The smell of jasmine made me cringe. “Uuuugh Abuelo, you used Abuela’s parfum again? Your bottle is in the right hand cabinet.”
      “I forget, Mi Gauchito.” He squinted his eyes to reach some hazy corner of his brain.
      “I’m a gaucho not a gauchito.” I pouted. “I’m big enough to take care of you.” I splayed all five fingers of my right hand and two on my left hand.
       He clasped all my fingers and kissed them. His bristly chin and long grey moustache ticked my hands. “The only thing I never forget for a moment in my life are your ages, mi Corazon. Seven and Ten.” He looked out into the sunset and sighed.
      Click click click. The bus conductor snapped his ticket cutters. “Tickets please?”
      “Three tickets for…” he lost eyes stared into mine.
       “Guajjara.” I managed.
       “OK Three for Guadalajara. That would be eighty one pesos.”
        He stuck his arthritic fingers into his shirt pocket. “Madre de Dios!” he looked around.
      “Is there a problem, Señor?” The conductor held Abuelo’s shoulder.
      “I forgot to bring money.” He patted his shirt pocket.
       “Maybe you dropped it.” The conductor bent down and looked around the seat. I put my head under the seat and ran my fingers through some dust bunnies. I retrieved an orange colored half sucked piece of candy covered with lint. “Abuelo, can I eat–”
        He held his head in his hands. His woolen monkey cap was partially off his bald head. “My brain. Oh my brain. I forget such simple things. How will I ever show you the path, my boys?” He sniffed.
       My brother stuck his hand into his pocket and held out three coins. “Don’t cry Abuelo, I have three Pesos.”
      “And I have orange candy,” I wiped it off my shirt and offered it to the conductor.
      The conductor sat down next to him. “Don’t worry about it, Señor. You don’t have to pay.” Abuelo lifted his face. The conductor’s eyes lit up. “I know you. You’re that famous contractor. My Papi worked for you for thirty years.” He touched Abuelo’s knee. “What happened to you? You’re the millionaire that employed half of our–”

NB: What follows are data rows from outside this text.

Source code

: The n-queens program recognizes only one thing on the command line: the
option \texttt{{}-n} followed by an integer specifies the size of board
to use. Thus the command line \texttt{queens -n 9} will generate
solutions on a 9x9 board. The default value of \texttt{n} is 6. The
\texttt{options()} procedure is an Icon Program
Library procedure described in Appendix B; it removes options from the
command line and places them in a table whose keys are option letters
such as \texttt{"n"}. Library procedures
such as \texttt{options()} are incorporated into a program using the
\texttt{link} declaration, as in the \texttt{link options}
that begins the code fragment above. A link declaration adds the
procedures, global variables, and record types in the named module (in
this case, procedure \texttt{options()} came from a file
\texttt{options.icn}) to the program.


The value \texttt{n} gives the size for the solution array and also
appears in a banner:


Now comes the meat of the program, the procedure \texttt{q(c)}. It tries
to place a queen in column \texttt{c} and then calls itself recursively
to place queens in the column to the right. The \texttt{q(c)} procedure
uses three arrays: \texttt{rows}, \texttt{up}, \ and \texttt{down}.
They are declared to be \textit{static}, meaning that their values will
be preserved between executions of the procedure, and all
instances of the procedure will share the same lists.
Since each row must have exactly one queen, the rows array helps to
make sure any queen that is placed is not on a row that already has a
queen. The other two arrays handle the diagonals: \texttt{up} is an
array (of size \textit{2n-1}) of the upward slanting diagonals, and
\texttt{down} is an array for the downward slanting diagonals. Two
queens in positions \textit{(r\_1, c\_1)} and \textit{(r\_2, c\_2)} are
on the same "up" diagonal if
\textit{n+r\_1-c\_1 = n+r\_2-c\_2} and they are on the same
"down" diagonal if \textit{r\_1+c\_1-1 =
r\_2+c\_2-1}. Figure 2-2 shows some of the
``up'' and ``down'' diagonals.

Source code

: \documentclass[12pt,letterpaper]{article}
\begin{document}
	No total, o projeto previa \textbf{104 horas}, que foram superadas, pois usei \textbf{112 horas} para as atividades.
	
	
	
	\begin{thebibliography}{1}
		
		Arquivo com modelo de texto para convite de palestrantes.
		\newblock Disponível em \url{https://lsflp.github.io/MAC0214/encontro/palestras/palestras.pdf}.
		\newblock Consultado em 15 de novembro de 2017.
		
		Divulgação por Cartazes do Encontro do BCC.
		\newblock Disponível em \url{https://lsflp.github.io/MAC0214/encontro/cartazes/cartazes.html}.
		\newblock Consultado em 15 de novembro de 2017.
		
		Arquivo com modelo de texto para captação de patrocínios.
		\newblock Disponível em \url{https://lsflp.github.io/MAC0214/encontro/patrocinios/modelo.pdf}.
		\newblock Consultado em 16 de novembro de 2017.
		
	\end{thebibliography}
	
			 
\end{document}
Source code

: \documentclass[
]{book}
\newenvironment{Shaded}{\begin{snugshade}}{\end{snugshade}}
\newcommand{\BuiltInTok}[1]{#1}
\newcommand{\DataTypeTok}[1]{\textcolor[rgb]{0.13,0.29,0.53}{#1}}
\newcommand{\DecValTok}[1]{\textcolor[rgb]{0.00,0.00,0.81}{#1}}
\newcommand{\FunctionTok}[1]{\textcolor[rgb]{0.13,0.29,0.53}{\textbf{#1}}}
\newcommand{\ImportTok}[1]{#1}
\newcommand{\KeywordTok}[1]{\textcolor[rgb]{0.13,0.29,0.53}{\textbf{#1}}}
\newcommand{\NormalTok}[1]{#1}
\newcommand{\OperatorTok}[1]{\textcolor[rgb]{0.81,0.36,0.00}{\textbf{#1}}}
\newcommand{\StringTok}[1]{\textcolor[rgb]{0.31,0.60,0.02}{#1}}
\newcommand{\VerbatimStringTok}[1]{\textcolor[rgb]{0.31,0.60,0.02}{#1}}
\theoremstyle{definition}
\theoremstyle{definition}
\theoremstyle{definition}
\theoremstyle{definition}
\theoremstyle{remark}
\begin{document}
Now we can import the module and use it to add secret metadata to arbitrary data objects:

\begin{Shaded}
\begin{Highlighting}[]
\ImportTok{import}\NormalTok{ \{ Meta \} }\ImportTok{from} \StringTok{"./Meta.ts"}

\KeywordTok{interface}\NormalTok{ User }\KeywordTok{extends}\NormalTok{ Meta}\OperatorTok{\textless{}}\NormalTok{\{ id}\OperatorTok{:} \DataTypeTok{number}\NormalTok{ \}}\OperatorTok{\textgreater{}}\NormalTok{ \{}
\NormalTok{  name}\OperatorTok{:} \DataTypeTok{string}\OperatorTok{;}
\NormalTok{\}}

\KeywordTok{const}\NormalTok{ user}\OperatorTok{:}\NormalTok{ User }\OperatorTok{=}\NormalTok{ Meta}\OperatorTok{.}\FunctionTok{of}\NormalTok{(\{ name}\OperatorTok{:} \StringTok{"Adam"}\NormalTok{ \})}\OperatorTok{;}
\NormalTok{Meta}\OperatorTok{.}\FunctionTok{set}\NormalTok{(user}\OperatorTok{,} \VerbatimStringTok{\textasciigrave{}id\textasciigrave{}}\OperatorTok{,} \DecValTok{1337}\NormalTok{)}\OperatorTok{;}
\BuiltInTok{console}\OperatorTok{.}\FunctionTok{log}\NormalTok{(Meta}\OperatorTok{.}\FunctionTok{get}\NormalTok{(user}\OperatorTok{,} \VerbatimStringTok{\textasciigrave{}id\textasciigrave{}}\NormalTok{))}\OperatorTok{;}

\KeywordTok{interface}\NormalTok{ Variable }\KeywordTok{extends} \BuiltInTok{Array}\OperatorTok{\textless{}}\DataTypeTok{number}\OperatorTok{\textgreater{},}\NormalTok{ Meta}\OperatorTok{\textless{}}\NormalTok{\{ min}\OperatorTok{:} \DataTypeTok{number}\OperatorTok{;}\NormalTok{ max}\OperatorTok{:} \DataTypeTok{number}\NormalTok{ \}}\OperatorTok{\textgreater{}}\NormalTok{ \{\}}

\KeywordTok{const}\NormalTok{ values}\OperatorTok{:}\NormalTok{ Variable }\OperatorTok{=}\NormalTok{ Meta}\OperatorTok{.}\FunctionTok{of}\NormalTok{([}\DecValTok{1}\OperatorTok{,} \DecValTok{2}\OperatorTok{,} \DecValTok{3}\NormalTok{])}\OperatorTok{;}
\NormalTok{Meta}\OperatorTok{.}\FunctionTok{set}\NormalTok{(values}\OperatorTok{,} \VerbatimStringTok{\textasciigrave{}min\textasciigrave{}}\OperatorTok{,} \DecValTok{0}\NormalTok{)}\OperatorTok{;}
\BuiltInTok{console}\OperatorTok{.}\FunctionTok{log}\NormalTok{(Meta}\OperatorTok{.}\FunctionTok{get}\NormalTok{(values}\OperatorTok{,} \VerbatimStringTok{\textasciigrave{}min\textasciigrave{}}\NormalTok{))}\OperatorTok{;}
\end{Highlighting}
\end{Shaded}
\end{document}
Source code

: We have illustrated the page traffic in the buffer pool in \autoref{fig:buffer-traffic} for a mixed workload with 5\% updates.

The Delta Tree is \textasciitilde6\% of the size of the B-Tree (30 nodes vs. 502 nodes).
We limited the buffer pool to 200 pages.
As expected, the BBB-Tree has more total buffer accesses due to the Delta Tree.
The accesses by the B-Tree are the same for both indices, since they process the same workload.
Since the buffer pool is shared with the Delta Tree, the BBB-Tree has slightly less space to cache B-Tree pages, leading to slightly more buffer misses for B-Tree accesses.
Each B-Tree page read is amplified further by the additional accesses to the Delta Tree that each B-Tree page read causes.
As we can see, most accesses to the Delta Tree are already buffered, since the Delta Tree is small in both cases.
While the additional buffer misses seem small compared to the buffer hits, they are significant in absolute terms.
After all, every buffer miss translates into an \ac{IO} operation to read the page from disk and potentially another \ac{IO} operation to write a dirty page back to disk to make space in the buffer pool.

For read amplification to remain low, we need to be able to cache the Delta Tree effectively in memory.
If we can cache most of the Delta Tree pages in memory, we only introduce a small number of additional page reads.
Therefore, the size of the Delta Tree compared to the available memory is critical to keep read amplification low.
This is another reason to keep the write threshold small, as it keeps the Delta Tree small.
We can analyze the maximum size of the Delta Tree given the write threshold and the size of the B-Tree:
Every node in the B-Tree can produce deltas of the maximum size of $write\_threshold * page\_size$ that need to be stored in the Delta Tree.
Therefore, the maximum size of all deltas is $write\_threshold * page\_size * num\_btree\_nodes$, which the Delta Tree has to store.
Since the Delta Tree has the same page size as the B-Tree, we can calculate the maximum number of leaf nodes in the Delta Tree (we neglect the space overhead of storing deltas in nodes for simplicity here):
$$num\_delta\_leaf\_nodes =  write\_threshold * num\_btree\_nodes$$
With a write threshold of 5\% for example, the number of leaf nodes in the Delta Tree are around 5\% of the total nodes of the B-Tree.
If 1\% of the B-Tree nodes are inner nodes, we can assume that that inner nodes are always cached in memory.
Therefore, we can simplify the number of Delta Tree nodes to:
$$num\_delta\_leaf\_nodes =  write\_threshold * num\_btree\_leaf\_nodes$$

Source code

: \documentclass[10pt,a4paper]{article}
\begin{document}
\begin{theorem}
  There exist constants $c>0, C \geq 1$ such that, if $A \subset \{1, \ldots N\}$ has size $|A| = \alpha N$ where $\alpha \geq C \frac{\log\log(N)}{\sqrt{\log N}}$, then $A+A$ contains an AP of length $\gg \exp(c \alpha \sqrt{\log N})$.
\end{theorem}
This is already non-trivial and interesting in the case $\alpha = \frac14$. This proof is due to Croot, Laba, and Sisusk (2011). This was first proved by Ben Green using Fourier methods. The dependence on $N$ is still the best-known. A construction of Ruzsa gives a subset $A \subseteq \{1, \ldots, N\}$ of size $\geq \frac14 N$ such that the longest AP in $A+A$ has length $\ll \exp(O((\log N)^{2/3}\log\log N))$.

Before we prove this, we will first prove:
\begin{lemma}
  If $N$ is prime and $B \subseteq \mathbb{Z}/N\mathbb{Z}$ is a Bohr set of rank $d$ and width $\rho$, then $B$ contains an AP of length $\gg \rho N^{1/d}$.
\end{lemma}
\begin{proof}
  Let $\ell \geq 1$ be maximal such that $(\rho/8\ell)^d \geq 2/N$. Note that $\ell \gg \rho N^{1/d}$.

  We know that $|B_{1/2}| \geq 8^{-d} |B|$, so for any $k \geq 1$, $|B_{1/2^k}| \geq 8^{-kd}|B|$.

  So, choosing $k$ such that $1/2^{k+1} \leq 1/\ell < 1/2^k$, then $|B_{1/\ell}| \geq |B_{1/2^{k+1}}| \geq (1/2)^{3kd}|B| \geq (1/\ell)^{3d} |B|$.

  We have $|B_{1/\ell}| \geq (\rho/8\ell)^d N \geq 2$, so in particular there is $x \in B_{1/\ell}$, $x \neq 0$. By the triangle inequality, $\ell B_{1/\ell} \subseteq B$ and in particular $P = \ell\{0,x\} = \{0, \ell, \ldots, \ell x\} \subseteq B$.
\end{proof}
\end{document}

       Tears had pooled by the rim of Abuelo’s thick glasses. “These are my assets now.” He ruffled our hair with each hand. “Other than that my brain is so weak that I keep forgetting to do things, to carry things.”
       I took the slimy piece of candy out of my mouth and held it in a pinch. “He’s my dictador abuelo. The doctor says he’s got –umm — err…”
       “–He’s fine,” my brother hugged my grandfather. “I don’t think he forgets. I think he remembers too much.”
       I chuckled and put the candy back in my mouth.
       His vice like grip clasped my cheeks. My lips protruded out like a fish. He stuck his gritty finger in my mouth, hooked it and flicked out the candy.
       I reached out for the glistening orange candy lying on the bus floor.
       I stumbled and fell, held my cheek with one hand and the candy in the other. “Daddy had taught me about the three second rule.”
      “Out of all he taught you, this is what you remember?”
       “At least I don’t forget to bring money.”
        Soc. My brothers small fist made contact with my shoulder.
        Abuelo pinched the bridge of his nose under his glasses.
        My brother buried his head in Abuelos chest. “He’s a silly boy, Abuelo. Don’t mind him. You don’t forget. You never forget anything about us. You remember our birthdays, our school fees and the parent teacher meetings.” He twirled the topmost button of Abuelo’s spotless white shirt. “You just have a lot to remember.” He twisted the button round and round. “You just remember too much because you care too much.”
         Abuelo’s ivory colored button broke off. His white shirt’s opened up.
My brother peeled back his shirt and looked up at him with brown saucer like eyes. “Look Abuelo, I told you that you remember too much. Here’s your money.”
         Beneath his shirt was another identical white button down shirt.